About this task
The records that follow are to be given again exactly. Do not carry over any image.

Available data
---+---

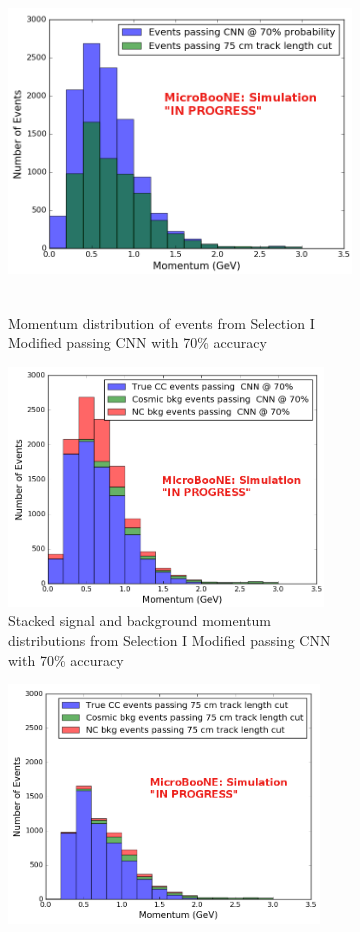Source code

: \begin{figure}[htp!]
\centering
	\begin{subfigure}[b]{.9\textwidth}
	\centering
	\includegraphics[width=\textwidth,height=3.5in]{figs/sel1mod_parP_wrongnorm_acc70_0706.png}
	\caption{Momentum distribution of events from Selection I Modified passing CNN with 70\% accuracy}
	\label{fig:sel1mod_momentum}
	\end{subfigure}
	\quad
	\begin{subfigure}[b]{.45\textwidth}
	\includegraphics[width=\textwidth,height=2.5in]{figs/sel1mod_cnn_parP_stackedevents_0707.png}
	\caption{Stacked signal and background momentum distributions from Selection I Modified passing CNN with 70\% accuracy}
	\label{fig:sel1mod_momentum_stackedcnn}
	\end{subfigure}
	\quad
	\begin{subfigure}[b]{.45\textwidth}
	\includegraphics[width=\textwidth,height=2.5in]{figs/sel1mod_original_parP_stackedevents_0707.png}

\end{subfigure}
\end{figure}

---+---

Solution to this problem
Source code

: \begin{figure}[htp!]
\centering
	\begin{subfigure}[b]{.9\textwidth}
	\centering
	\includegraphics[width=\textwidth,height=3.5in]{figs/sel1mod_parP_wrongnorm_acc70_0706.png}
	\caption{Momentum distribution of events from Selection I Modified passing CNN with 70\% accuracy}
	\label{fig:sel1mod_momentum}
	\end{subfigure}
	\quad
	\begin{subfigure}[b]{.45\textwidth}
	\includegraphics[width=\textwidth,height=2.5in]{figs/sel1mod_cnn_parP_stackedevents_0707.png}
	\caption{Stacked signal and background momentum distributions from Selection I Modified passing CNN with 70\% accuracy}
	\label{fig:sel1mod_momentum_stackedcnn}
	\end{subfigure}
	\quad
	\begin{subfigure}[b]{.45\textwidth}
	\includegraphics[width=\textwidth,height=2.5in]{figs/sel1mod_original_parP_stackedevents_0707.png}

\end{subfigure}
\end{figure}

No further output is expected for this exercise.